You are only missing one character:
過 "through"
I wrote it like that with the left side as stairs to represent the hard climb to enlightenment. I should mention a bit about my calligraphic style: At first, I spent a few years with my first two teachers learning the traditional scripts (I especially like the grass scripts). However, my current master has a different philosophy. He suggests that following traditional form is more like handwriting and that even the masters of long ago who wrote in those forms were masters because, like in tai chi or gong fu, they knew the form but bent it and transformed it beyond itself, transcending the form in other words. He often compares calligraphy to drawing portraits, saying that if you draw someone's picture in photographic realism they might as well have taken a photograph. Instead, we spend as much time learning the etymology of characters, and the many ways they have been written through time, to find the 'essence' of the word--in the same way as one drawing a portrait would look for the 'spirit' of the model. Then we learn about breathing properly and focusing Qi into the brush to capture that spirit. Funny enough, my master says that we foreigners can, in his opinion, learn to make better calligraphy because the characters are still pictures (art) to us whereas his Chinese students have to overcome their education, which has turned the symbols into mere words--the same words they think in.
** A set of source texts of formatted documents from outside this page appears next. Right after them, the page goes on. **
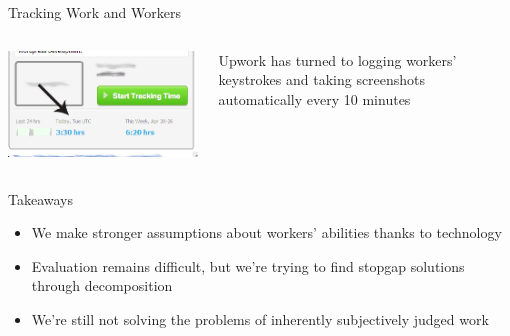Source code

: \documentclass[presentation]{subfiles}
\begin{document}
\begin{frame}{Tracking Work and Workers} %
\begin{columns}
\begin{column}{.5\textwidth}
\includegraphics[max width=\textwidth,max height=.8\textheight,keepaspectratio]{figures/screenshot_odeskteamapp.jpg}
\end{column}
\begin{column}{.5\textwidth}
  Upwork has turned to logging workers' keystrokes and taking screenshots automatically every 10 minutes
\end{column}
\end{columns}

\end{frame}

\begin{frame}{Takeaways}
  \begin{itemize}
    \item We make stronger assumptions about workers' abilities thanks to technology
    \item Evaluation remains difficult, but we're trying to find stopgap solutions through decomposition
    \item We're still not solving the problems of inherently subjectively judged work
  \end{itemize}
\end{frame}

\end{document}

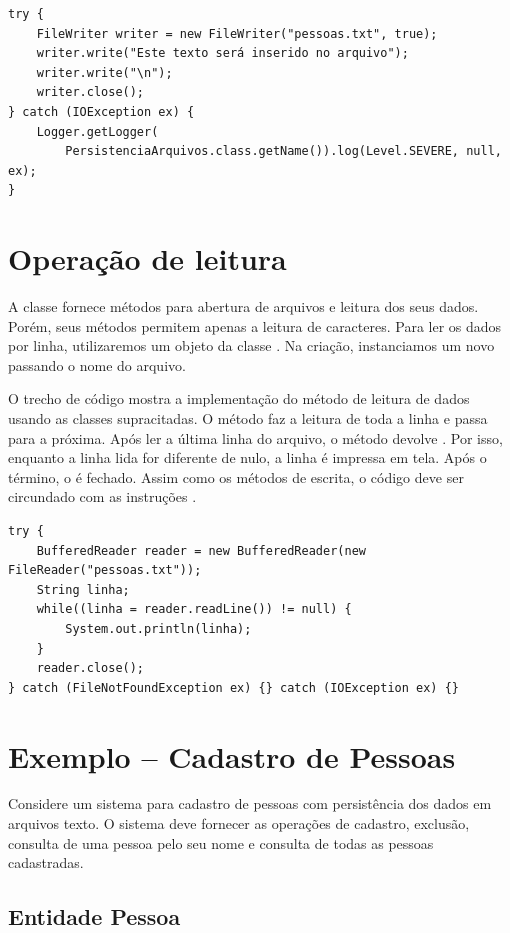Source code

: \begin{verbatim}
try {
	FileWriter writer = new FileWriter("pessoas.txt", true);
	writer.write("Este texto será inserido no arquivo");
	writer.write("\n");
	writer.close();
} catch (IOException ex) {
	Logger.getLogger(
		PersistenciaArquivos.class.getName()).log(Level.SEVERE, null, ex);
}
\end{verbatim}

\section{Operação de leitura}

A classe  fornece métodos para abertura de arquivos e leitura dos seus dados. Porém, seus métodos permitem apenas a leitura de caracteres. Para ler os dados por linha, utilizaremos um objeto da classe . Na criação, instanciamos um novo  passando o nome do arquivo.

O trecho de código mostra a implementação do método de leitura de dados usando as classes supracitadas. O método  faz a leitura de toda a linha e passa para a próxima. Após ler a última linha do arquivo, o método devolve . Por isso, enquanto a linha lida for diferente de nulo, a linha é impressa em tela. Após o término, o  é fechado. Assim como os métodos de escrita, o código deve ser circundado com as instruções .

\begin{verbatim}
try {
	BufferedReader reader = new BufferedReader(new FileReader("pessoas.txt"));
	String linha;
	while((linha = reader.readLine()) != null) {
		System.out.println(linha);
	}
	reader.close();
} catch (FileNotFoundException ex) {} catch (IOException ex) {}
\end{verbatim}


\section{Exemplo -- Cadastro de Pessoas}

Considere um sistema para cadastro de pessoas com persistência dos dados em arquivos texto. O sistema deve fornecer as operações de cadastro, exclusão, consulta de uma pessoa pelo seu nome e consulta de todas as pessoas cadastradas.

\subsection{Entidade Pessoa}

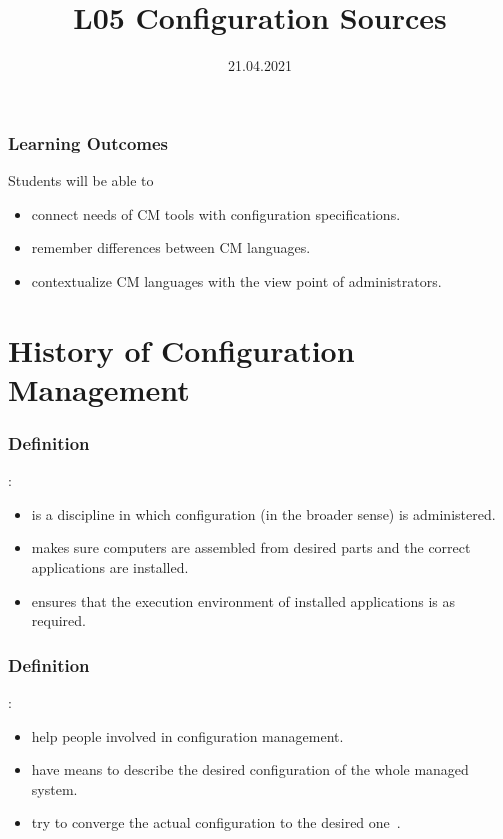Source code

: 

\title{L05 Configuration Sources}
\date{21.04.2021}



\begin{frame}
	\frametitle{Learning Outcomes}
	Students will be able to
	\begin{itemize}
	\item connect needs of CM tools with configuration specifications.
	\item remember differences between CM languages.
	\item contextualize CM languages with the view point of administrators.
	\end{itemize}
\end{frame}


\section{History of Configuration Management}

\begin{frame}
	\frametitle{Definition}

	:

	\begin{itemize}
	\item is a discipline in which configuration (in the broader sense) is administered.
	\item makes sure computers are assembled from desired parts and the correct applications are installed.
	\item ensures that the execution environment of installed applications is as required.%
	\end{itemize}
\end{frame}


\begin{frame}
	\frametitle{Definition}

	:

	\pause

	\begin{itemize}
	\item help people involved in configuration management.
	\item have means to describe the desired configuration of the whole managed system.
	\item try to converge the actual configuration to the desired one~\cite{burgess1995cfengine}.
	\end{itemize}
\end{frame}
The "Shadowy Portal" is the Daoist term for enlightenment. A famous saying is: "Entering the Shadowy Portal, they pass beyond the World of Dust to the realm of the immortals."
There are thousands of Daoist texts and commentaries (5400ish to be exact). If you are looking for English literature, on the other hand, Thomas Clearly has several good, though very dry, translations. Blofeld has a good overview called "Taoism, the Road to Immortality" (He also wrote the first English book on tea by the way). Alan Watts' final book "The Watercourse Way", finished after his death by a friend, is also great. From there, follow your heart and the network these books open up.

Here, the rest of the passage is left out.